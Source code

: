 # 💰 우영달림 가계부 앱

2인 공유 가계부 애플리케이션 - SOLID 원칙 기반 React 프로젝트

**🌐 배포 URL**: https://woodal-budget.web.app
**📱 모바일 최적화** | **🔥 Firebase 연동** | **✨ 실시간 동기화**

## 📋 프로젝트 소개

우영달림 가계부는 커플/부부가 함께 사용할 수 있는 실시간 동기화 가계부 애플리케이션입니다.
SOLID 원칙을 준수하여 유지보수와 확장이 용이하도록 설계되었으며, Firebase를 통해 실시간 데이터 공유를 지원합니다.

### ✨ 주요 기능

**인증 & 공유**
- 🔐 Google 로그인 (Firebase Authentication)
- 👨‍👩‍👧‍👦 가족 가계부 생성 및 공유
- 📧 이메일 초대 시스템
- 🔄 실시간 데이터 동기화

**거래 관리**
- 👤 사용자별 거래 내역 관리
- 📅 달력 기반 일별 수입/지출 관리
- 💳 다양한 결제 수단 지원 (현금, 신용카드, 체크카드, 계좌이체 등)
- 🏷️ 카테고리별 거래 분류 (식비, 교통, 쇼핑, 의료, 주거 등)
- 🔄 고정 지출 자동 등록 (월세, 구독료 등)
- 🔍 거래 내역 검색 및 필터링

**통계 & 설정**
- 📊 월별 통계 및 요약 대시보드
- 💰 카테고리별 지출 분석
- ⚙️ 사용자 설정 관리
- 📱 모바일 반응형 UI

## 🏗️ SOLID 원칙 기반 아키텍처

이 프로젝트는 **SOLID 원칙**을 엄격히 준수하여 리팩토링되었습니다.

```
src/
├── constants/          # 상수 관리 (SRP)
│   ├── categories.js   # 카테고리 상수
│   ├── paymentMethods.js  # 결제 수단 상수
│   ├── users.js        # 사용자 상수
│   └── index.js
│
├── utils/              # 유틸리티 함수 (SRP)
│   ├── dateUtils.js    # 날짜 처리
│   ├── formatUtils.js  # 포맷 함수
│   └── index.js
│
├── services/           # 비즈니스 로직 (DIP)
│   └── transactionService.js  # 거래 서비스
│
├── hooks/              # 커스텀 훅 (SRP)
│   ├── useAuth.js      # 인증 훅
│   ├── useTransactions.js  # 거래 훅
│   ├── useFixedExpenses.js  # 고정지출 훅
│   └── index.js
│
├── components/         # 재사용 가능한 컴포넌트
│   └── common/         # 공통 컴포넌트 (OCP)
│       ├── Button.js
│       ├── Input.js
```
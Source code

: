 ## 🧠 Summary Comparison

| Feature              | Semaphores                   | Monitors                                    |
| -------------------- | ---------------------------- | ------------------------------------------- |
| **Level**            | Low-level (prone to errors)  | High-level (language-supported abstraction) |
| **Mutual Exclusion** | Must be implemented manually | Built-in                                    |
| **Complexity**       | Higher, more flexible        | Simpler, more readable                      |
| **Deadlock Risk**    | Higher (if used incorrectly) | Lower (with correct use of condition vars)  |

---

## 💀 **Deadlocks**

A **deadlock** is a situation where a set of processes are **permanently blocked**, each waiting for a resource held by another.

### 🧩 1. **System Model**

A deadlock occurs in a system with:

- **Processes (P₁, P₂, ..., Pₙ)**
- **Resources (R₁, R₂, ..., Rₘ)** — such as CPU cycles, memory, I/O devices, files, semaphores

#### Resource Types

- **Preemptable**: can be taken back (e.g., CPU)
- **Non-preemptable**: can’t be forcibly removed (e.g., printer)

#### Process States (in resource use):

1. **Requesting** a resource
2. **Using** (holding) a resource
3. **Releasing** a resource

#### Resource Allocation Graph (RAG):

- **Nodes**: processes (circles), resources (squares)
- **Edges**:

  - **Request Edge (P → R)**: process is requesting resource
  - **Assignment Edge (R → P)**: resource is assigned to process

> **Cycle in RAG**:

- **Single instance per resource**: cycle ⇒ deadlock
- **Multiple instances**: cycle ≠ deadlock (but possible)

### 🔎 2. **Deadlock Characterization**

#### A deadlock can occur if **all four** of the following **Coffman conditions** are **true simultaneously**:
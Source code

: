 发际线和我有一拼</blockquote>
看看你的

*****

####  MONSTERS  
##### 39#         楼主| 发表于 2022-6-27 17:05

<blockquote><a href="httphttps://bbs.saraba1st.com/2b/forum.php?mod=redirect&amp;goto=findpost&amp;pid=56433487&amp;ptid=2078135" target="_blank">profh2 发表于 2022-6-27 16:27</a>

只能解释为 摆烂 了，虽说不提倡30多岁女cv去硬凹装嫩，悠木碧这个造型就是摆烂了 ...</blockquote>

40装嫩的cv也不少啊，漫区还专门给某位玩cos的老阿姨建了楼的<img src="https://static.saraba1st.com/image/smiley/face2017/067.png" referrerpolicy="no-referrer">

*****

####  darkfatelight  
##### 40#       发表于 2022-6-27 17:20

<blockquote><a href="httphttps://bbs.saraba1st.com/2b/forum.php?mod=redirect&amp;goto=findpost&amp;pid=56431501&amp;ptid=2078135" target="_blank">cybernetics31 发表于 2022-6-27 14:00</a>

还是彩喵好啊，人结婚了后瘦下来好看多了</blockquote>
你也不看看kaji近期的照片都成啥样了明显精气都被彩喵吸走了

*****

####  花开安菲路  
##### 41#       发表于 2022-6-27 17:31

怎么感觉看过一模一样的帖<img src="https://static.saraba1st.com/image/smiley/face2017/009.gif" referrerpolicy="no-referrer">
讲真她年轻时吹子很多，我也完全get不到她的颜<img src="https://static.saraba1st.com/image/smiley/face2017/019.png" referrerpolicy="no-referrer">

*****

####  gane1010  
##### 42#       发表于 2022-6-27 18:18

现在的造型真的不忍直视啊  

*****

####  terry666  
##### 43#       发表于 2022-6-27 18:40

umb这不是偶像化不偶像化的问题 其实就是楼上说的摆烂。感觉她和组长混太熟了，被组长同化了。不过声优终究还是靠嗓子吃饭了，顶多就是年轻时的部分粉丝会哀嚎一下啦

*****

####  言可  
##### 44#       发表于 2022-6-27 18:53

* EXERCISE PROMPT *
Each line in the material with "준수하여" in it must be reported.

* OUTPUT BELOW *
SOLID 원칙을 준수하여 유지보수와 확장이 용이하도록 설계되었으며, Firebase를 통해 실시간 데이터 공유를 지원합니다.
이 프로젝트는 **SOLID 원칙**을 엄격히 준수하여 리팩토링되었습니다.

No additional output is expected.